Having right-sided the contract, there was no lead that could avoid a couple of overtricks in this contract, and we chalked up 18 IMPs for 940+850... Note that 13 tricks in hearts are cold if played by East, but West can only make 12. 

We spent a few minutes in the pub wondering if you could construct a hand where each player can make exactly one grand slam, before realising that we pretty much had a template for one here - swap a few of North's spades with a few of East's diamonds, and West is cold for 13 tricks in spades, whereas East can only make 12. Each player can make exactly one grand slam. 

♣♦♥♠

I've enjoyed playing the National League this year, and will definitely be looking to enter again next season. Whether Adam and I will stick with the strong diamond, or find anyone who's willing to play in a team with us if we do is yet to be seen...

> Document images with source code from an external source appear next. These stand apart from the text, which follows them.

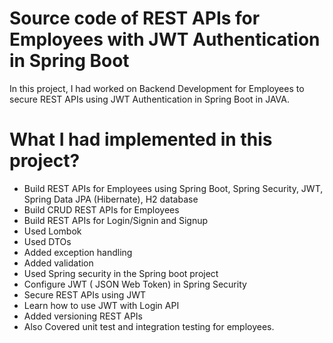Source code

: # Source code of REST APIs for Employees with JWT Authentication in Spring Boot

In this project, I had worked on Backend Development for Employees to secure REST APIs using JWT Authentication in Spring Boot in JAVA.


# What I had implemented in this project?
- Build REST APIs for Employees using Spring Boot, Spring Security, JWT, Spring Data JPA (Hibernate), H2 database
- Build CRUD REST APIs for Employees
- Build REST APIs for Login/Signin and Signup
- Used Lombok
- Used DTOs
- Added exception handling
- Added validation
- Used Spring security in the Spring boot project
- Configure JWT ( JSON Web Token) in Spring Security
- Secure REST APIs using JWT
- Learn how to use JWT with Login API
- Added versioning REST APIs
- Also Covered unit test and integration testing for employees.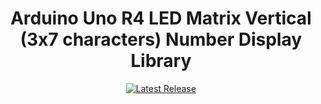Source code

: <h1 align="center">Arduino Uno R4 LED Matrix Vertical (3x7 characters) Number Display Library</h1>

<p align="center">
  <a href="https://github.com/mgecawicz/Arduino_Uno_R4_2_Digit_Display/releases/latest">
    <img src="https://img.shields.io/github/v/release/mgecawicz/Arduino_Uno_R4_2_Digit_Display.svg?style=flat-square" alt="Latest Release">
  </a>
</p>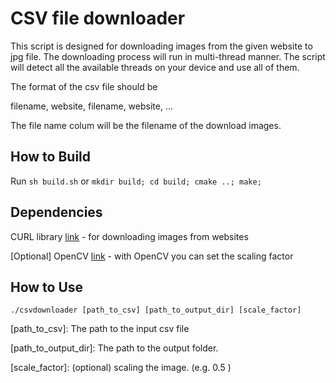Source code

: # CSV file downloader
This script is designed for downloading images from the given website to jpg file. The downloading process will run in multi-thread manner. The script will detect all the available threads on your device and use all of them.

The format of the csv file should be

filename, website,
filename, website,
...

The file name colum will be the filename of the download images.

## How to Build
Run
`sh build.sh`
or
`mkdir build; cd build; cmake ..; make;`

## Dependencies
CURL library [link](https://curl.haxx.se/download.html)
    - for downloading images from websites
    
    
[Optional] OpenCV [link](https://opencv.org/)
    - with OpenCV you can set the scaling factor



## How to Use
`./csvdownloader [path_to_csv] [path_to_output_dir] [scale_factor]`

[path_to_csv]:  The path to the input csv file

[path_to_output_dir]: The path to the output folder.

[scale_factor]: (optional) scaling the image. (e.g. 0.5 )



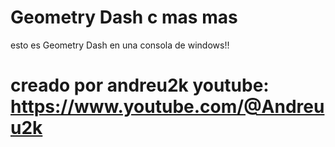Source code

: # Geometry Dash  c mas mas


esto es Geometry Dash  en una consola de windows!!





 # creado por andreu2k youtube: https://www.youtube.com/@Andreuu2k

The organisers currently have a consultation going on to come up with suggestions for the format. While obviously I have a selfish interest in keeping the second/third divisions as they were at the end of this season, I'm not convinced I'd bother entering if I knew I had to play in the third division for both weekends, so I think there's probably a good argument for keeping the format the same as it was this year. It also seems fairer to people who didn't enter this year for whatever reason, or want to rearrange their teams. Given that the league is essentially an international trial, I think that for it to take a full 2 years before you can even get into a position to be eligible for international selection is probably a bit much.

It did feel slightly unfair that the shorter matches in the first weekend counted the same as the longer matches in the second weekend, but at least in the second division they weren't that much shorter (and we still wouldn't have made it into second place even if you scaled up the second weekend scores by a factor of 16/11), so overall I think the format worked, I just wish we'd managed to play a bit better in the first weekend, so we could at least have kept it interesting.